Just as in real life, it is natural to expect the dog to be closer to the periphery of the $L_1$-ball than to its master, constantly tugging on a taut leash. Indeed when I simulate this process, this situation obtains. Here is an example of a 100,000-step walk, with a leash of length $\lambda=50$, showing a histogram of the $L_1$-distance of $h(t)-d(t)$:

The growth is roughly linear in distance, but is perhaps falling off below linear. My question is:

Is there some logic to suggest this distribution should be linear, or instead, sublinear, with respect to distance?

Here is the human path (blue) and the dog's wandering (red) which the above histogram summarizes:

-
Note that the freedom to increase or maintain distance is curtailed only by when the rope is taut. The freedom to decrease or maintain distance is determined by relative position. A distribution of relative positions inside the ball around the human is likely to be more informative. – The Masked Avenger Mar 1 '14 at 3:10
In particular, I think you are taking too short a walk. I intuit (perhaps wrongly) that for a leash of length l, walks of length larger than l^2 log l will have the ball distribution start to bunch up at the longer lengths. Try simulations with both really long walks as well as really short leashes. – The Masked Avenger Mar 1 '14 at 3:21
This problem seems very much related to the previous question on the inchworm. Thus I think the process described here also should fit in the formalism of a "random walk with internal degrees of freedom"; see mathoverflow.net/a/132218 – j.c. Mar 1 '14 at 7:58
Incidentally, it might also be interesting to see what happens if the dog can move faster than the human (a realistic assumption, in my experience). – Nate Eldredge Mar 1 '14 at 16:09
@NateEldredge: The human moves $\pm 1$ in any direction. Then the dog moves $\pm 1$ in any direction that satisfies the leash length constraint. – Joseph O'Rourke Mar 1 '14 at 16:14

The position of the dog relative to the human is a Markov chain, which is symmetric by inspection (there are three cases to consider: interior squares, "edge squares," and "corner squares"). This Markov chain splits up into two irreducible ergodic components corresponding to even and odd squares. Finally, any symmetric, irreducible, ergodic Markov chain has uniform stationary distribution. Since the number of squares at distance $d$ is $4d$ (except for $d = 0$), it follows that the distribution of the distances will be linear (again except for $d = 0$).
Here's how to show symmetry.

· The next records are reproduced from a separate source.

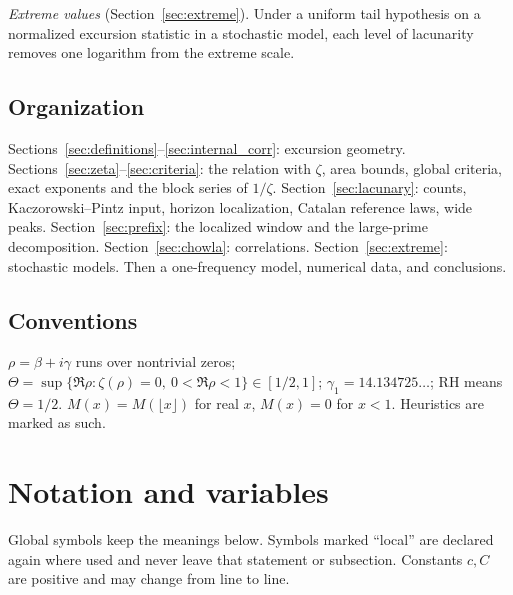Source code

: \documentclass[11pt]{amsart}
\numberwithin{equation}{section}
\theoremstyle{plain}
\theoremstyle{definition}
\theoremstyle{remark}
\begin{document}
\emph{Extreme values} (Section~\ref{sec:extreme}). Under a uniform tail
hypothesis on a normalized excursion statistic in a stochastic model, each
level of lacunarity removes one logarithm from the extreme scale.

\subsection{Organization}
\label{subsec:organization}
Sections~\ref{sec:definitions}--\ref{sec:internal_corr}: excursion geometry.
Sections~\ref{sec:zeta}--\ref{sec:criteria}: the relation with $\zeta$, area
bounds, global criteria, exact exponents and the block series of $1/\zeta$.
Section~\ref{sec:lacunary}: counts, Kaczorowski--Pintz input, horizon
localization, Catalan reference laws, wide peaks.
Section~\ref{sec:prefix}: the localized window and the large-prime
decomposition. Section~\ref{sec:chowla}: correlations.
Section~\ref{sec:extreme}: stochastic models. Then a one-frequency model,
numerical data, and conclusions.

\subsection*{Conventions}
$\rho=\beta+i\gamma$ runs over nontrivial zeros;
$\Theta=\sup\{\Re\rho:\zeta(\rho)=0,\ 0<\Re\rho<1\}\in[1/2,1]$;
$\gamma_1=14.134725\ldots$; RH means $\Theta=1/2$. $M(x)=M(\lfloor x\rfloor)$
for real $x$, $M(x)=0$ for $x<1$. Heuristics are marked as such.

\section{Notation and variables}
\label{sec:notation}

Global symbols keep the meanings below. Symbols marked ``local'' are
declared again where used and never leave that statement or subsection.
Constants $c,C$ are positive and may change from line to line.
\end{document}
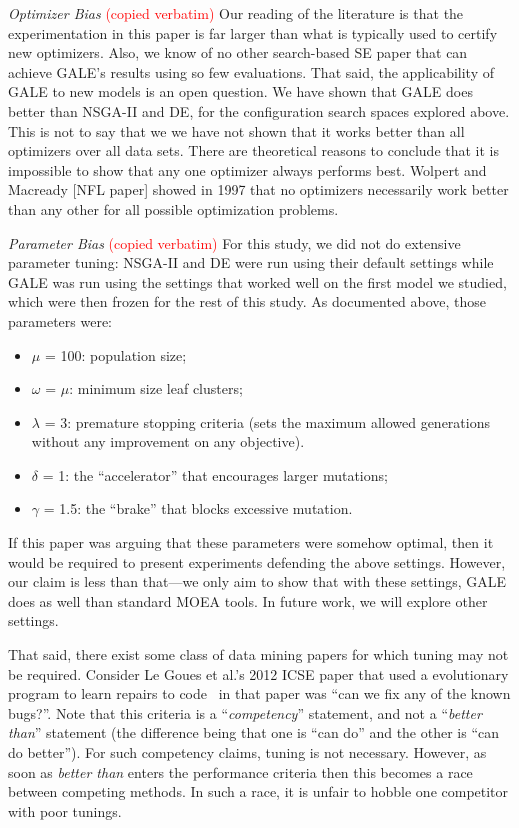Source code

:\documentclass{sig-alternative}
\begin{document}
{\em Optimizer Bias} \textcolor{red}{(copied verbatim)}
Our reading of the literature is that the experimentation
in this paper is far larger than what is typically used
to certify new optimizers. Also, we know of no other
search-based SE paper that can achieve GALE’s results
using so few evaluations.
That said, the applicability of GALE to new models
is an open question. We have shown that GALE does
better than NSGA-II and DE, for the configuration search spaces explored
above. This is not to say that we we have not shown that
it works better than all optimizers over all data sets.
There are theoretical reasons to conclude that it is impossible
to show that any one optimizer always performs
best. Wolpert and Macready [NFL paper] showed in 1997 that no
optimizers necessarily work better than any other for all possible optimization problems.

{\em Parameter Bias} \textcolor{red}{(copied verbatim)}
For this study, we did not do extensive parameter tuning:
NSGA-II and DE were run using their default
settings while GALE was run using the settings that
worked well on the first model we studied, which were
then frozen for the rest of this study. As documented
above, those parameters were:
\begin{itemize}
\item $\mu$ = 100: population size;
\item $\omega$ = $\mu$: minimum size leaf clusters;
\item $\lambda$ = 3: premature stopping criteria (sets the maximum
allowed generations without any improvement
on any objective).
\item $\delta$ = 1: the ``accelerator'' that encourages larger
mutations;
\item $\gamma$ = 1.5: the ``brake'' that blocks excessive mutation.
\end{itemize}

If this paper was arguing that these parameters were
somehow optimal, then it would be required to present
experiments defending the above settings. However, our
claim is less than that—we only aim to show that with
these settings, GALE does as well than standard MOEA
tools. In future work, we will explore other settings.




That said, there exist some class of data mining papers for which
tuning may not be required. Consider  Le Goues et al.'s 2012
ICSE paper that used a evolutionary program to learn
repairs to code~
in that paper was ``can we fix any of the known bugs?''. Note
that this criteria is a ``{\em competency}'' statement, and
not a ``{\em better than}'' statement (the difference being that
one is 
``can do'' and the other is ``can do better''). For such
competency claims, tuning is not necessary. However, as soon
as {\em better than} enters the performance criteria then this
becomes a race between competing methods. In such a race,
it is unfair to hobble one competitor with poor tunings.
\end{document}
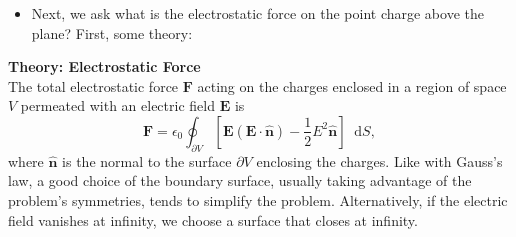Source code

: \documentclass[11pt, a4paper]{article}
\newcommand{\diff}{\mathop{}\!\mathrm{d}} %
\renewcommand{\vec}[1]{\bm{#1}} %
\newcommand{\uvec}[1]{\hat{\vec{#1}}} %
\newcommand{\E}{\vec{E}}  %
\newcommand{\ee}{\epsilon_{0}}  %
\begin{document}
\begin{itemize}
	\item Next, we ask what is the electrostatic force on the point charge above the plane? First, some theory:
\end{itemize}  
\textbf{Theory: Electrostatic Force}\\[2mm]
The total electrostatic force $ \vec{F} $ acting on the charges enclosed in a region of space $ V $ permeated with an electric field $ \E $ is
\begin{equation*}
	\vec{F} = \ee \oint_{\partial V} \left[\E(\E \cdot \uvec{n}) - \frac{1}{2}E^{2}\uvec{n}\right]\diff S,
\end{equation*}
where $ \uvec{n} $ is the normal to the surface $ \partial V $ enclosing the charges. Like with Gauss's law, a good choice of the boundary surface, usually taking advantage of the problem's symmetries, tends to simplify the problem. Alternatively, if the electric field vanishes at infinity, we choose a surface that closes at infinity. 
\end{document}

If you're in an interior square, you move in each cardinal direction with probability $\frac{1}{16}$ and each diagonal direction with probability $\frac{2}{16}$. If you're in an edge square, you move diagonally off the edge with probability $\frac{2}{16}$, cardinally off the edge in each of two directions with probability $\frac{1}{16}$, and along the edge in each direction with probability $\frac{3}{16}$. If you're in a corner square, you move diagonally to an edge in each of two directions with probability $\frac{3}{16}$, and into the interior in one cardinal direction with probability $\frac{1}{16}$. We then observe that the probabilities of moving to each square from each other square are equal to the probabilities of moving the other way. (e.g., if we're on an edge next to a corner, we move into the corner with probability $\frac{3}{16}$ and then move out to that same edge square with the same probability.)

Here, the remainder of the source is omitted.